BACKGROUND

[0001] 1. Field

[0002] Disclosed embodiments are generally related to gas turbine engines and, more particularly to the junction between the compressor section and the turbine section.

[0003] 2. Description of the Related Art

[0004] A gas turbine engine typically has a compressor section, a combustion section having a number of combustors and a turbine section. Ambient air is compressed in the compressor section and conveyed to the combustors in the combustion section. The combustors combine the compressed air with a fuel and ignite the mixture creating combustion products. The combustion products flow in a turbulent manner and at a high velocity. The combustion products are routed to the turbine section via transition ducts. Within the turbine section are rows of vane assemblies. Rotating blade assemblies are coupled to a turbine rotor. As the combustion product expands through the turbine section, the combustion product causes the blade assemblies and turbine rotor to rotate. The turbine rotor may be linked to an electric generator and used to generate electricity.

[0005] The interplay between components can impact the efficiency of the engine as well as the life span of the components.

SUMMARY

[0006] Briefly described, aspects of the present disclosure relate to the junction between the compressor section and the turbine.

[0007] An aspect of the disclosure may be a gas turbine engine comprising a compressor section for compressing air for the gas turbine engine. The gas turbine engine also has a turbine section for generating electricity located downstream of the compressor section, wherein the turbine section has a pre-swirl section for delivering a fluid flow to the turbine section. The gas turbine engine also has a rotating flange joint joining the compressor section and the turbine section, wherein the rotating flange joint forms part of the pre-swirl section.

[0008] Another aspect of the present disclosure may be a pre-swirl section for a gas turbine engine comprising: a pre-swirl cavity for receiving a fluid flow, wherein a rotating flange joint forms a portion of the pre-swirl cavity, wherein the rotating flange joint joins a combustor section and a turbine section.

BRIEF DESCRIPTION OF THE DRAWINGS

[0009] Fig. 1 is a schematic sectional view of a gas turbine engine showing a rotating flange joint.

[0010] Fig. 2 is a schematic sectional view of a pre-mix section.

[0011] Fig. 3 is a schematic section view of a gas turbine engine that has a rotating flange joint located in the pre-mix section.

[0012] Fig. 4 shows another view of the rotating flange joint.

DETAILED DESCRIPTION

[0013] To facilitate an understanding of embodiments, principles, and features of the present disclosure, they are explained hereinafter with reference to implementation in illustrative embodiments. Embodiments of the present disclosure, however, are not limited to use in the described systems or methods.

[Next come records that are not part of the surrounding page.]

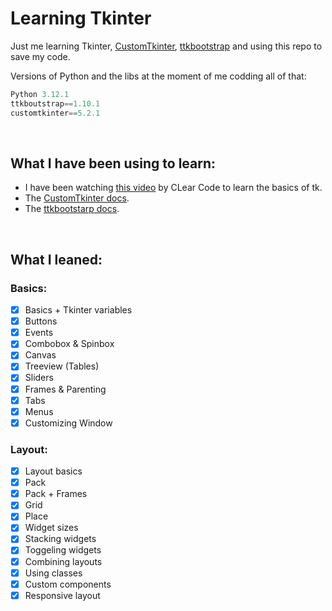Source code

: # Learning Tkinter

Just me learning Tkinter, [CustomTkinter](https://github.com/tomschimansky/customtkinter), [ttkbootstrap](https://github.com/israel-dryer/ttkbootstrap) and using this repo to save my code.

Versions of Python and the libs at the moment of me codding all of that: 
```py
Python 3.12.1
ttkboutstrap==1.10.1
customtkinter==5.2.1
```

<br>

## What I have been using to learn:

- I have been watching [this video](https://www.youtube.com/watch?v=mop6g-c5HEY) by CLear Code to learn the basics of tk.
- The [CustomTkinter docs](https://customtkinter.tomschimansky.com/).
- The [ttkbootstarp docs](https://ttkbootstrap.readthedocs.io/).

<br>

## What I leaned:
### Basics:
- [x] Basics + Tkinter variables
- [x] Buttons
- [x] Events
- [x] Combobox & Spinbox
- [x] Canvas
- [x] Treeview (Tables)
- [x] Sliders
- [x] Frames & Parenting
- [x] Tabs
- [x] Menus
- [x] Customizing Window

### Layout:
- [x] Layout basics
- [x] Pack
- [x] Pack + Frames
- [x] Grid
- [x] Place
- [x] Widget sizes
- [x] Stacking widgets
- [x] Toggeling widgets
- [x] Combining layouts
- [x] Using classes
- [x] Custom components
- [x] Responsive layout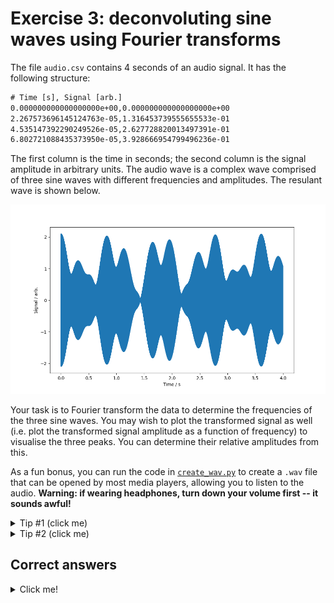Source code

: # Exercise 3: deconvoluting sine waves using Fourier transforms
The file `audio.csv` contains 4 seconds of an audio signal. It has the following structure:
```txt
# Time [s], Signal [arb.]
0.000000000000000000e+00,0.000000000000000000e+00
2.267573696145124763e-05,1.316453739555655533e-01
4.535147392290249526e-05,2.627728820013497391e-01
6.802721088435373950e-05,3.928666954799496236e-01
```
The first column is the time in seconds; the second column is the signal amplitude in arbitrary units. The audio wave is a complex wave comprised of three sine waves with different frequencies and amplitudes. The resulant wave is shown below.

![Audio signal comprised of three sine waves with different frequencies and amplitudes.](signal.png)

Your task is to Fourier transform the data to determine the frequencies of the three sine waves. You may wish to plot the transformed signal as well (i.e. plot the transformed signal amplitude as a function of frequency) to visualise the three peaks. You can determine their relative amplitudes from this.

As a fun bonus, you can run the code in [`create_wav.py`](create_wav.py) to create a `.wav` file that can be opened by most media players, allowing you to listen to the audio. **Warning: if wearing headphones, turn down your volume first -- it sounds awful!**

<details>
  <summary>Tip #1 (click me)</summary>
  
  Use NumPy's FFT function (see [`numpy.fft.ftt`](https://numpy.org/doc/stable/reference/generated/numpy.fft.fft.html)):

  ```python
  # Perform the FFT
  fft_result = np.fft.fft(signal)
  fft_magnitude = np.abs(fft_result)
  fft_freq = np.fft.fftfreq(len(signal), d=(t[1] - t[0]))

  # Only take the positive frequencies
  freqs = fft_freq[:len(fft_freq)//2]
  magnitudes = fft_magnitude[:len(fft_magnitude)//2]
  ```
  
</details>

<details>
  <summary>Tip #2 (click me)</summary>
  
  Use SciPy's peak-finder (see [`scipy.signal.find_peaks`](https://docs.scipy.org/doc/scipy/reference/generated/scipy.signal.find_peaks.html))

  ```python
  # Find peaks in the magnitudes
  peaks, _ = find_peaks(magnitudes)
  peak_freqs = freqs[peaks]
  print("Frequencies identified from FFT include:")
  for pf in peak_freqs:
      print(f"  {pf} Hz")
  ```
  
</details>

## Correct answers
<details>
  <summary>Click me!</summary>
  
  ```txt
  Frequencies identified from FFT include:
    439.0 Hz
    440.0 Hz
    442.5 Hz
    22049.5 Hz
  ```

  The 22049.5 Hz was mistakenly picked up by SciPy. Why do you think this is? Is there a way we can filter it out?
  
  ![Fourier spectrum between 400 and 500 Hz showing three peaks (one for each of the consistuent waves).](spectrum.png)
  
</details>
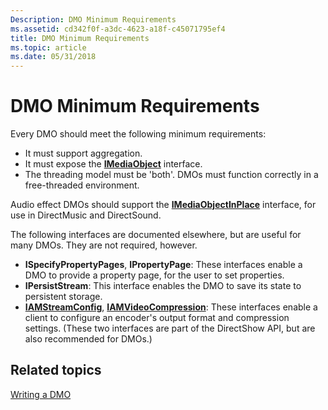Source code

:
 ```yaml
---
Description: DMO Minimum Requirements
ms.assetid: cd342f0f-a3dc-4623-a18f-c45071795ef4
title: DMO Minimum Requirements
ms.topic: article
ms.date: 05/31/2018
---
```


# DMO Minimum Requirements

Every DMO should meet the following minimum requirements:

-   It must support aggregation.
-   It must expose the [**IMediaObject**](/previous-versions/windows/desktop/api/Mediaobj/nn-mediaobj-imediaobject) interface.
-   The threading model must be 'both'. DMOs must function correctly in a free-threaded environment.

Audio effect DMOs should support the [**IMediaObjectInPlace**](/previous-versions/previous-versions/windows/desktop/api/Mediaobj/nn-mediaobj-imediaobjectinplace) interface, for use in DirectMusic and DirectSound.

The following interfaces are documented elsewhere, but are useful for many DMOs. They are not required, however.

-   **ISpecifyPropertyPages**, **IPropertyPage**: These interfaces enable a DMO to provide a property page, for the user to set properties.
-   **IPersistStream**: This interface enables the DMO to save its state to persistent storage.
-   [**IAMStreamConfig**](/windows/desktop/api/Strmif/nn-strmif-iamstreamconfig), [**IAMVideoCompression**](/windows/desktop/api/Strmif/nn-strmif-iamvideocompression): These interfaces enable a client to configure an encoder's output format and compression settings. (These two interfaces are part of the DirectShow API, but are also recommended for DMOs.)

## Related topics

<dl> <dt>

[Writing a DMO](writing-a-dmo.md)
</dt> </dl>

 

 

[0014] The components and materials described hereinafter as making up the various embodiments are intended to be illustrative and not restrictive. Many suitable components and materials that would perform the same or a similar function as the materials described herein are intended to be embraced within the scope of embodiments of the present disclosure.

[0015] In some gas turbine engines a rotating flange joint 10 is located in the midsection of the gas turbine engine. At this location the rotors of the compressor section 4 are joined to the rotors of the turbine section 6. The turbine section 6 is located downstream of the compressor section 4. An example of this is shown in Fig. 1. [00161 As the gas turbine engine is operated the rotating flange joint 10 will create a disturbance in the fluid flow moving through the gas turbine engine. Herein the term "fluid flow" is generally referring to a cooling fluid flow used in the gas turbine engine, for example air. The disturbance caused by the rotation of the rotating flange joint 10 will result in heating of the fluid flow due to the absorption of the rotational energy by the fluid flow. The raising of the temperature of the fluid flow may be significant and the higher temperatures can impact the life span of components in the gas turbine engine.

[0017] Fig. 2 shows a pre-swirl section 8 that is located further downstream in the gas turbine engine shown in Fig. 1. The pre-swirl section 8 is used to deliver a cooling fluid flow (represented by the arrows) to rotating blades in the turbine section 6. The fluid flow used in the pre-swirl section 8 is taken from the fluid flow taken compressor section 4 that is intended for cooling rotating blades. The fluid flow is accelerated and turned in the pre-swirl section 8 so that it enters the rotating receiver passages 14 in the seal disk 16 in an efficient manner. The stationary pre-swirl section 8 is capable of delivering fluid flow at over swirled conditions. An over swirled condition is a condition where the swirl ratio that is greater than 1. The "swirl ratio" is the absolute tangential velocity of the fluid flow divided by local rotor speed.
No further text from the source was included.